- TASK INSTRUCTIONS
Whenever the word "separation" turns up in a line below, that line should be copied.
DATASET EXTRACT section start
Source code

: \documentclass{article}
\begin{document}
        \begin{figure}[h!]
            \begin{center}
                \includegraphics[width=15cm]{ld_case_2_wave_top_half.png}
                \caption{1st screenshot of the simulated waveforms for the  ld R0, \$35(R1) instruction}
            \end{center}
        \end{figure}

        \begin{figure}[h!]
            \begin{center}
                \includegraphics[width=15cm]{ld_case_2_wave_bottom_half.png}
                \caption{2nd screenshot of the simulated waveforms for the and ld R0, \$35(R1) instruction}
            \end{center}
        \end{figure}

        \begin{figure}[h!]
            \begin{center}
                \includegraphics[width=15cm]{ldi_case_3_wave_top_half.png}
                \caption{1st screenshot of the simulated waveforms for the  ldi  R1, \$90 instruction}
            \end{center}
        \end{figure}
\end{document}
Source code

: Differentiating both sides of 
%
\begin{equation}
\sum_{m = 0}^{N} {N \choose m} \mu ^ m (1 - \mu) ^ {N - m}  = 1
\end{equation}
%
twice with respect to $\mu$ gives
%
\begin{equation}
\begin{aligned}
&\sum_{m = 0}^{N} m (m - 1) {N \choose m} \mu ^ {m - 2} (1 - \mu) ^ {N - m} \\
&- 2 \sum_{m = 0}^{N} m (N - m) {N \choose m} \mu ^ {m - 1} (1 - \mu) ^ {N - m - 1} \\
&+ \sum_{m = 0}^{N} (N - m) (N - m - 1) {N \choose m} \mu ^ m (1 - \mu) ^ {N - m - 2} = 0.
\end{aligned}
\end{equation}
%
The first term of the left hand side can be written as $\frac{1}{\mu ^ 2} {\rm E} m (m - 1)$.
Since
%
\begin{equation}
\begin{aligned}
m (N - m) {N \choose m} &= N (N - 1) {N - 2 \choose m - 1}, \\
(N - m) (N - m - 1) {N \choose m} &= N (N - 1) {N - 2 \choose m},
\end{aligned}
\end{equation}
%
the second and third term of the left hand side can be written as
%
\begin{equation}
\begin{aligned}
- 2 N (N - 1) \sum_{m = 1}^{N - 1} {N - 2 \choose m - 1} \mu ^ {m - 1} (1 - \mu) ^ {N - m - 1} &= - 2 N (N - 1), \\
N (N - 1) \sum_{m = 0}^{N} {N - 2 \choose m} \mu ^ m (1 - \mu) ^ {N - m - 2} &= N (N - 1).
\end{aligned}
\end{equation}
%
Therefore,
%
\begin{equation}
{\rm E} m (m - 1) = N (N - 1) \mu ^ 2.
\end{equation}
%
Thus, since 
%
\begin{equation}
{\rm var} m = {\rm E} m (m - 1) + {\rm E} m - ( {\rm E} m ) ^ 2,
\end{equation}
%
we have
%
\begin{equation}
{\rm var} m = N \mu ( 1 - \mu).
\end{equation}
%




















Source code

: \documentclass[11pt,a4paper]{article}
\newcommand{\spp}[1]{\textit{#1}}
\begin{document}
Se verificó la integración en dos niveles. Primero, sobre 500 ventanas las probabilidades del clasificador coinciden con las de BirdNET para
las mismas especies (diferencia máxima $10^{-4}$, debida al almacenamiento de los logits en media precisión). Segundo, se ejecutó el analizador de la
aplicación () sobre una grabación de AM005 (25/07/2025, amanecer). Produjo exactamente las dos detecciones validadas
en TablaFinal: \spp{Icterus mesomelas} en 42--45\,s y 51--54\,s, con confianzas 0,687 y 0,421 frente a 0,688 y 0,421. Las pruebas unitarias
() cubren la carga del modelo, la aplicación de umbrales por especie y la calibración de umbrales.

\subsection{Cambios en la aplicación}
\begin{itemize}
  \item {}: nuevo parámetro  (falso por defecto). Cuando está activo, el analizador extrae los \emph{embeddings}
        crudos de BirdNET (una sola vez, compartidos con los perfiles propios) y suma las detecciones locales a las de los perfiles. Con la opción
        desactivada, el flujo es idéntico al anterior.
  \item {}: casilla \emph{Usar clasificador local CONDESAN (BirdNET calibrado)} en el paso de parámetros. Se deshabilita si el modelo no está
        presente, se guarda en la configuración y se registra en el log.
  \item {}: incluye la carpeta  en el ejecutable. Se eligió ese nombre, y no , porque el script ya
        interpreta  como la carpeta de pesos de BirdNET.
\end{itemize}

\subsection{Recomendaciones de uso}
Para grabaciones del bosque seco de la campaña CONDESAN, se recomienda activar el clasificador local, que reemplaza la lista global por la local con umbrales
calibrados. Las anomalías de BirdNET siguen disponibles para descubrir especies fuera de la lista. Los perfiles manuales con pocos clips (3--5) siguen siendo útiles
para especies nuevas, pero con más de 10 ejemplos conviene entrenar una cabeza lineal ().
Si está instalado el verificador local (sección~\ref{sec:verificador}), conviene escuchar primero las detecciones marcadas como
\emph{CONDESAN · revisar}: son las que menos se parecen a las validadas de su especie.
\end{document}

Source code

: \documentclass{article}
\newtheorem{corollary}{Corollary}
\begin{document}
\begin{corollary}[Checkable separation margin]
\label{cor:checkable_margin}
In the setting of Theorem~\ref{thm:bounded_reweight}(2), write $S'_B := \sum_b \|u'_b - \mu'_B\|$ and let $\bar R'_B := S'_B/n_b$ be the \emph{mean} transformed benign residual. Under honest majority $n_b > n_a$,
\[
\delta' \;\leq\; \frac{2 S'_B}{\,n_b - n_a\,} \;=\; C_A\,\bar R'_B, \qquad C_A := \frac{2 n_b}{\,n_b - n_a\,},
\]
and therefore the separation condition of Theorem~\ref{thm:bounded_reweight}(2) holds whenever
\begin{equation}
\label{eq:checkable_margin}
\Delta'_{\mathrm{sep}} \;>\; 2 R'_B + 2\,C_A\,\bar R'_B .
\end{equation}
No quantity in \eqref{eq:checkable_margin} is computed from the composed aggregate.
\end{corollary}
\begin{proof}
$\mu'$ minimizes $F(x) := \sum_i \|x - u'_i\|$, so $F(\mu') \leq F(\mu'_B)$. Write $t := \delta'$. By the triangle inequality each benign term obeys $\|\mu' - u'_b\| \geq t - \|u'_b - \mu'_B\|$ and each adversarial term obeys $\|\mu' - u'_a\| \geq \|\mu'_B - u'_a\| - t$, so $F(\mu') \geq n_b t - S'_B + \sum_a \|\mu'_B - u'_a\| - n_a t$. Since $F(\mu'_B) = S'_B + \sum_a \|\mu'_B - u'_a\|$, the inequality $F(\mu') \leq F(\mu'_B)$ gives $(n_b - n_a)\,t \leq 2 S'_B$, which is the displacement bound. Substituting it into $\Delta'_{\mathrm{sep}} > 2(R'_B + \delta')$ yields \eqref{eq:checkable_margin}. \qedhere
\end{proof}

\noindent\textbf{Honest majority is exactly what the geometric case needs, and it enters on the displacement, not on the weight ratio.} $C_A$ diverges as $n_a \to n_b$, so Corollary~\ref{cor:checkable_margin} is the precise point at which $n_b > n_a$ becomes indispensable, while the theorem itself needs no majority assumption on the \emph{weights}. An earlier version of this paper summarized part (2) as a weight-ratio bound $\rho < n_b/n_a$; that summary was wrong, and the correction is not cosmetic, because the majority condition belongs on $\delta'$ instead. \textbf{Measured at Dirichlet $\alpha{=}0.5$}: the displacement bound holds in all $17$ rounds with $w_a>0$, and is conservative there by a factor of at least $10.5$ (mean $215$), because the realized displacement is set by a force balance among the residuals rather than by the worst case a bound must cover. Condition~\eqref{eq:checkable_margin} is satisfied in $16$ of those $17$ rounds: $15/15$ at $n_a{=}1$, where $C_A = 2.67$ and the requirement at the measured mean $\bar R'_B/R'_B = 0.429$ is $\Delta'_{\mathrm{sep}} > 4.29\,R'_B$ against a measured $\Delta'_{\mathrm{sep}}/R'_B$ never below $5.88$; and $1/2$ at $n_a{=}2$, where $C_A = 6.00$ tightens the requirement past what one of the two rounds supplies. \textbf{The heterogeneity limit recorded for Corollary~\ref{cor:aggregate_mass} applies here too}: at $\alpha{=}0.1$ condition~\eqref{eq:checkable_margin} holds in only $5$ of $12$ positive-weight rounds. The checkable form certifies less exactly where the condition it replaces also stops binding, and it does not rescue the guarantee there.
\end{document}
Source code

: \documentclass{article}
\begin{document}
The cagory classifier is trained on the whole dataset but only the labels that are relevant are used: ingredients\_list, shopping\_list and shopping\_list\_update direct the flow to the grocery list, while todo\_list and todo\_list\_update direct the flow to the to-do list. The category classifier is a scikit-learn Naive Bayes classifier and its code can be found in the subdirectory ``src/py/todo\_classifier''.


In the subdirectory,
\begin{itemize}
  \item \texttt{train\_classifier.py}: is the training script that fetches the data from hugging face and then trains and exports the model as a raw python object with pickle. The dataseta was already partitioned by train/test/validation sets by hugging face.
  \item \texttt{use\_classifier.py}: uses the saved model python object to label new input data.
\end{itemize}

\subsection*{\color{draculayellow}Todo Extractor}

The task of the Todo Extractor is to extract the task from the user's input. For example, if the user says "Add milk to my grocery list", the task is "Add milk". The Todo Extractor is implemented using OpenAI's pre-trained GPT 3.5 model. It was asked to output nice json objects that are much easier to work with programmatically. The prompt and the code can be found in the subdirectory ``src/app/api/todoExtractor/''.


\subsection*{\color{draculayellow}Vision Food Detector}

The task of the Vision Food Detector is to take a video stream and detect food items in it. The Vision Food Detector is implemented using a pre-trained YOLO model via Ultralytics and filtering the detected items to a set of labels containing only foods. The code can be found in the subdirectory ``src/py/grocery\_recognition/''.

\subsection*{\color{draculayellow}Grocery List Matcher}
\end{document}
DATASET EXTRACT section end
- YOUR SOLUTION
\begin{corollary}[Checkable separation margin]
and therefore the separation condition of Theorem~\ref{thm:bounded_reweight}(2) holds whenever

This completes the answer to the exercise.